◆ Data records ◆
......

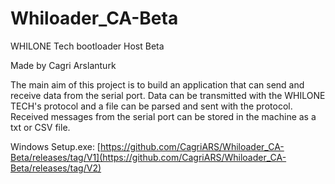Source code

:# Whiloader_CA-Beta
WHILONE Tech bootloader Host Beta 

Made by Cagri Arslanturk

The main aim of this project is to build an application that can send and receive data from the serial port.
Data can be transmitted with the WHILONE TECH's protocol and a file can be parsed and sent with the protocol. 
Received messages from the serial port can be stored in the machine as a txt or CSV file. 


Windows Setup.exe: [https://github.com/CagriARS/Whiloader_CA-Beta/releases/tag/V1](https://github.com/CagriARS/Whiloader_CA-Beta/releases/tag/V2)
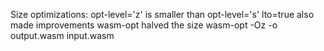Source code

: Size optimizations:
  opt-level='z' is smaller than opt-level='s'
  lto=true also made improvements
  wasm-opt halved the size
    wasm-opt -Oz -o output.wasm input.wasm
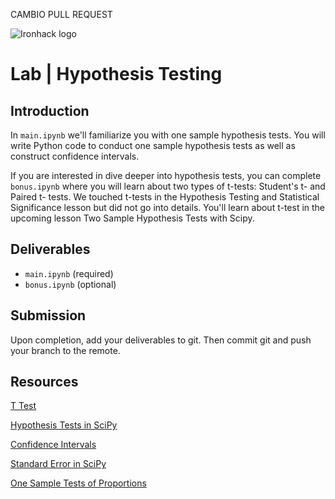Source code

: CAMBIO PULL REQUEST

![Ironhack logo](https://i.imgur.com/1QgrNNw.png)

# Lab | Hypothesis Testing

## Introduction

In `main.ipynb` we'll familiarize you with one sample hypothesis tests. You will write Python code to conduct one sample hypothesis tests as well as construct confidence intervals.

If you are interested in dive deeper into hypothesis tests, you can complete `bonus.ipynb` where you will learn about two types of t-tests: Student's t- and Paired t- tests. We touched t-tests in the Hypothesis Testing and Statistical Significance lesson but did not go into details. You'll learn about t-test in the upcoming lesson Two Sample Hypothesis Tests with Scipy.

## Deliverables

- `main.ipynb` (required)
- `bonus.ipynb` (optional)

## Submission

Upon completion, add your deliverables to git. Then commit git and push your branch to the remote.

## Resources

[T Test](https://researchbasics.education.uconn.edu/t-test/)

[Hypothesis Tests in SciPy](https://scipy-lectures.org/packages/statistics/index.html#hypothesis-testing-comparing-two-groups)

[Confidence Intervals](https://en.wikipedia.org/wiki/Confidence_interval)

[Standard Error in SciPy](https://docs.scipy.org/doc/scipy/reference/generated/scipy.stats.sem.html)

[One Sample Tests of Proportions](http://sphweb.bumc.bu.edu/otlt/MPH-Modules/BS/SAS/SAS6-CategoricalData/SAS6-CategoricalData2.html)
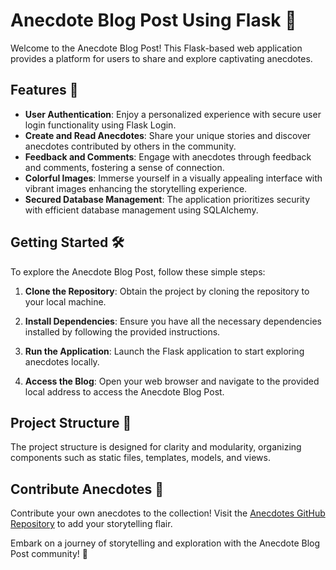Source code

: # Anecdote Blog Post Using Flask 📝

Welcome to the Anecdote Blog Post! This Flask-based web application provides a platform for users to share and explore captivating anecdotes.

## Features 🚀

- **User Authentication**: Enjoy a personalized experience with secure user login functionality using Flask Login.
- **Create and Read Anecdotes**: Share your unique stories and discover anecdotes contributed by others in the community.
- **Feedback and Comments**: Engage with anecdotes through feedback and comments, fostering a sense of connection.
- **Colorful Images**: Immerse yourself in a visually appealing interface with vibrant images enhancing the storytelling experience.
- **Secured Database Management**: The application prioritizes security with efficient database management using SQLAlchemy.

## Getting Started 🛠️

To explore the Anecdote Blog Post, follow these simple steps:

1. **Clone the Repository**: Obtain the project by cloning the repository to your local machine.

2. **Install Dependencies**: Ensure you have all the necessary dependencies installed by following the provided instructions.

3. **Run the Application**: Launch the Flask application to start exploring anecdotes locally.

4. **Access the Blog**: Open your web browser and navigate to the provided local address to access the Anecdote Blog Post.

## Project Structure 📂

The project structure is designed for clarity and modularity, organizing components such as static files, templates, models, and views.

## Contribute Anecdotes 📌

Contribute your own anecdotes to the collection! Visit the [Anecdotes GitHub Repository](https://github.com/ashay-thamankar/anecdotes) to add your storytelling flair.

Embark on a journey of storytelling and exploration with the Anecdote Blog Post community! 🌟
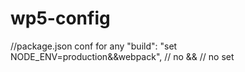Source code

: # wp5-config

//package.json conf for any "build": "set NODE_ENV=production&&webpack",
// no &&
// no set
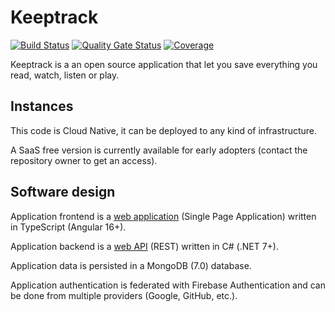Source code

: # Keeptrack

[![Build Status](https://dev.azure.com/devprofr/open-source/_apis/build/status/keeptrack-ci?branchName=master)](https://dev.azure.com/devprofr/open-source/_build/latest?definitionId=26&branchName=master)
[![Quality Gate Status](https://sonarcloud.io/api/project_badges/measure?project=devpro.keep-track&metric=alert_status)](https://sonarcloud.io/dashboard?id=devpro.keep-track)
[![Coverage](https://sonarcloud.io/api/project_badges/measure?project=devpro.keep-track&metric=coverage)](https://sonarcloud.io/dashboard?id=devpro.keep-track)

Keeptrack is a an open source application that let you save everything you read, watch, listen or play.

## Instances

This code is Cloud Native, it can be deployed to any kind of infrastructure.

A SaaS free version is currently available for early adopters (contact the repository owner to get an access).

## Software design

Application frontend is a [web application](angular-bootstrap/README.md) (Single Page Application) written in TypeScript (Angular 16+).

Application backend is a [web API](dotnet/README.md) (REST) written in C# (.NET 7+).

Application data is persisted in a MongoDB (7.0) database.

Application authentication is federated with Firebase Authentication and can be done from multiple providers (Google, GitHub, etc.).
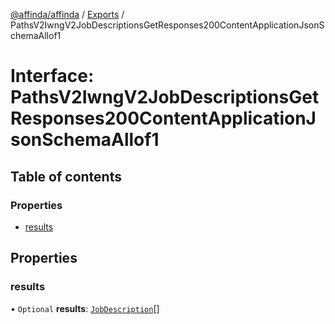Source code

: [@affinda/affinda](../README.md) / [Exports](../modules.md) / PathsV2IwngV2JobDescriptionsGetResponses200ContentApplicationJsonSchemaAllof1

# Interface: PathsV2IwngV2JobDescriptionsGetResponses200ContentApplicationJsonSchemaAllof1

## Table of contents

### Properties

- [results](PathsV2IwngV2JobDescriptionsGetResponses200ContentApplicationJsonSchemaAllof1.md#results)

## Properties

### results

• `Optional` **results**: [`JobDescription`](JobDescription.md)[]

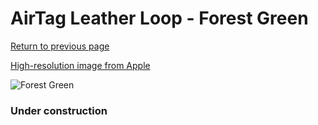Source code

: # AirTag Leather Loop - Forest Green

[Return to previous page](/airtag)

[High-resolution image from Apple](https://store.storeimages.cdn-apple.com/8756/as-images.apple.com/is/MM013?wid=4500&hei=4500&fmt=png)

<div style="width: 384px"><img src="/everyphone/MM013.png" alt="Forest Green"></div>

### Under construction
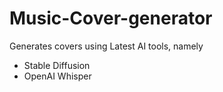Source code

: # Music-Cover-generator

Generates covers using Latest AI tools, namely
* Stable Diffusion
* OpenAI Whisper
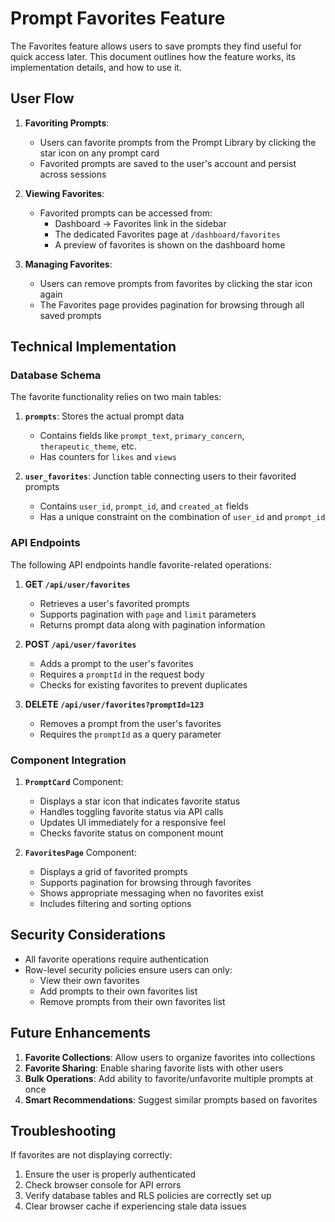 # Prompt Favorites Feature

The Favorites feature allows users to save prompts they find useful for quick access later. This document outlines how the feature works, its implementation details, and how to use it.

## User Flow

1. **Favoriting Prompts**:
   - Users can favorite prompts from the Prompt Library by clicking the star icon on any prompt card
   - Favorited prompts are saved to the user's account and persist across sessions

2. **Viewing Favorites**:
   - Favorited prompts can be accessed from:
     - Dashboard → Favorites link in the sidebar
     - The dedicated Favorites page at `/dashboard/favorites`
     - A preview of favorites is shown on the dashboard home

3. **Managing Favorites**:
   - Users can remove prompts from favorites by clicking the star icon again
   - The Favorites page provides pagination for browsing through all saved prompts

## Technical Implementation

### Database Schema

The favorite functionality relies on two main tables:

1. **`prompts`**: Stores the actual prompt data
   - Contains fields like `prompt_text`, `primary_concern`, `therapeutic_theme`, etc.
   - Has counters for `likes` and `views`

2. **`user_favorites`**: Junction table connecting users to their favorited prompts
   - Contains `user_id`, `prompt_id`, and `created_at` fields
   - Has a unique constraint on the combination of `user_id` and `prompt_id`

### API Endpoints

The following API endpoints handle favorite-related operations:

1. **GET `/api/user/favorites`**
   - Retrieves a user's favorited prompts
   - Supports pagination with `page` and `limit` parameters
   - Returns prompt data along with pagination information

2. **POST `/api/user/favorites`**
   - Adds a prompt to the user's favorites
   - Requires a `promptId` in the request body
   - Checks for existing favorites to prevent duplicates

3. **DELETE `/api/user/favorites?promptId=123`**
   - Removes a prompt from the user's favorites
   - Requires the `promptId` as a query parameter

### Component Integration

1. **`PromptCard`** Component:
   - Displays a star icon that indicates favorite status
   - Handles toggling favorite status via API calls
   - Updates UI immediately for a responsive feel
   - Checks favorite status on component mount

2. **`FavoritesPage`** Component:
   - Displays a grid of favorited prompts
   - Supports pagination for browsing through favorites
   - Shows appropriate messaging when no favorites exist
   - Includes filtering and sorting options

## Security Considerations

- All favorite operations require authentication
- Row-level security policies ensure users can only:
  - View their own favorites
  - Add prompts to their own favorites list
  - Remove prompts from their own favorites list

## Future Enhancements

1. **Favorite Collections**: Allow users to organize favorites into collections
2. **Favorite Sharing**: Enable sharing favorite lists with other users
3. **Bulk Operations**: Add ability to favorite/unfavorite multiple prompts at once
4. **Smart Recommendations**: Suggest similar prompts based on favorites

## Troubleshooting

If favorites are not displaying correctly:

1. Ensure the user is properly authenticated
2. Check browser console for API errors
3. Verify database tables and RLS policies are correctly set up
4. Clear browser cache if experiencing stale data issues 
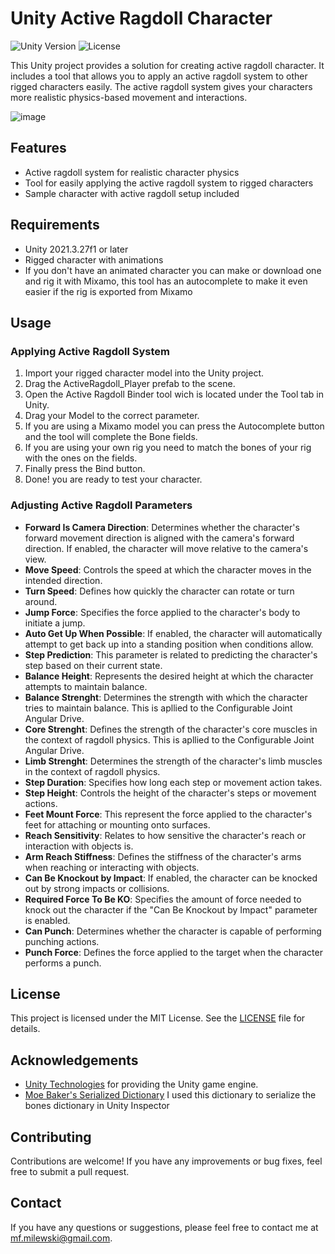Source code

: # Unity Active Ragdoll Character

![Unity Version](https://img.shields.io/badge/Unity-2021.3.27f1%20or%20later-green)
![License](https://img.shields.io/badge/License-MIT-blue)

This Unity project provides a solution for creating active ragdoll character. It includes a tool that allows you to apply an active ragdoll system to other rigged characters easily. The active ragdoll system gives your characters more realistic physics-based movement and interactions. 

![image](https://github.com/matieme/Active-Ragdoll-Character/assets/14026025/a33034ee-af65-4811-baad-12e664b4c5fd)


## Features

- Active ragdoll system for realistic character physics
- Tool for easily applying the active ragdoll system to rigged characters
- Sample character with active ragdoll setup included

## Requirements

- Unity 2021.3.27f1 or later
- Rigged character with animations
- If you don't have an animated character you can make or download one and rig it with Mixamo, this tool has an autocomplete to make it even easier if the rig is exported from Mixamo

## Usage

### Applying Active Ragdoll System

1. Import your rigged character model into the Unity project.
2. Drag the ActiveRagdoll_Player prefab to the scene.
3. Open the Active Ragdoll Binder tool wich is located under the Tool tab in Unity.
4. Drag your Model to the correct parameter.
5. If you are using a Mixamo model you can press the Autocomplete button and the tool will complete the Bone fields.
6. If you are using your own rig you need to match the bones of your rig with the ones on the fields.
7. Finally press the Bind button.
8. Done! you are ready to test your character.

### Adjusting Active Ragdoll Parameters

- **Forward Is Camera Direction**: Determines whether the character's forward movement direction is aligned with the camera's forward direction. If enabled, the character will move relative to the camera's view.
- **Move Speed**: Controls the speed at which the character moves in the intended direction.
- **Turn Speed**: Defines how quickly the character can rotate or turn around.
- **Jump Force**: Specifies the force applied to the character's body to initiate a jump.
- **Auto Get Up When Possible**: If enabled, the character will automatically attempt to get back up into a standing position when conditions allow.
- **Step Prediction**: This parameter is related to predicting the character's step based on their current state.
- **Balance Height**: Represents the desired height at which the character attempts to maintain balance.
- **Balance Strenght**: Determines the strength with which the character tries to maintain balance. This is apllied to the Configurable Joint Angular Drive.
- **Core Strenght**: Defines the strength of the character's core muscles in the context of ragdoll physics. This is apllied to the Configurable Joint Angular Drive.
- **Limb Strenght**: Determines the strength of the character's limb muscles in the context of ragdoll physics.
- **Step Duration**: Specifies how long each step or movement action takes.
- **Step Height**: Controls the height of the character's steps or movement actions.
- **Feet Mount Force**: This represent the force applied to the character's feet for attaching or mounting onto surfaces.
- **Reach Sensitivity**: Relates to how sensitive the character's reach or interaction with objects is.
- **Arm Reach Stiffness**: Defines the stiffness of the character's arms when reaching or interacting with objects.
- **Can Be Knockout by Impact**: If enabled, the character can be knocked out by strong impacts or collisions.
- **Required Force To Be KO**: Specifies the amount of force needed to knock out the character if the "Can Be Knockout by Impact" parameter is enabled.
- **Can Punch**: Determines whether the character is capable of performing punching actions.
- **Punch Force**: Defines the force applied to the target when the character performs a punch.
     

## License

This project is licensed under the MIT License. See the [LICENSE](LICENSE) file for details.

## Acknowledgements

- [Unity Technologies](https://unity.com/) for providing the Unity game engine.
- [Moe Baker's Serialized Dictionary](https://gist.github.com/Moe-Baker/e36610361012d586b1393994febeb5d2) I used this dictionary to serialize the bones dictionary in Unity Inspector

## Contributing

Contributions are welcome! If you have any improvements or bug fixes, feel free to submit a pull request.

## Contact

If you have any questions or suggestions, please feel free to contact me at [mf.milewski@gmail.com](mailto:mf.milewski@gmail.com).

......

◆ WHAT YOU WILL DO ◆
Exactly the lines from the top of the entries through the line with "construct confidence intervals.", inclusive, must be given again, with every picture omitted.

◆ RESPONSE FOR THIS EXERCISE ◆
Source code

:# Whiloader_CA-Beta
WHILONE Tech bootloader Host Beta 

Made by Cagri Arslanturk

The main aim of this project is to build an application that can send and receive data from the serial port.
Data can be transmitted with the WHILONE TECH's protocol and a file can be parsed and sent with the protocol. 
Received messages from the serial port can be stored in the machine as a txt or CSV file. 


Windows Setup.exe: [https://github.com/CagriARS/Whiloader_CA-Beta/releases/tag/V1](https://github.com/CagriARS/Whiloader_CA-Beta/releases/tag/V2)
Source code

: Size optimizations:
  opt-level='z' is smaller than opt-level='s'
  lto=true also made improvements
  wasm-opt halved the size
    wasm-opt -Oz -o output.wasm input.wasm
Source code

: CAMBIO PULL REQUEST

![Ironhack logo](https://i.imgur.com/1QgrNNw.png)

# Lab | Hypothesis Testing

## Introduction

In `main.ipynb` we'll familiarize you with one sample hypothesis tests. You will write Python code to conduct one sample hypothesis tests as well as construct confidence intervals.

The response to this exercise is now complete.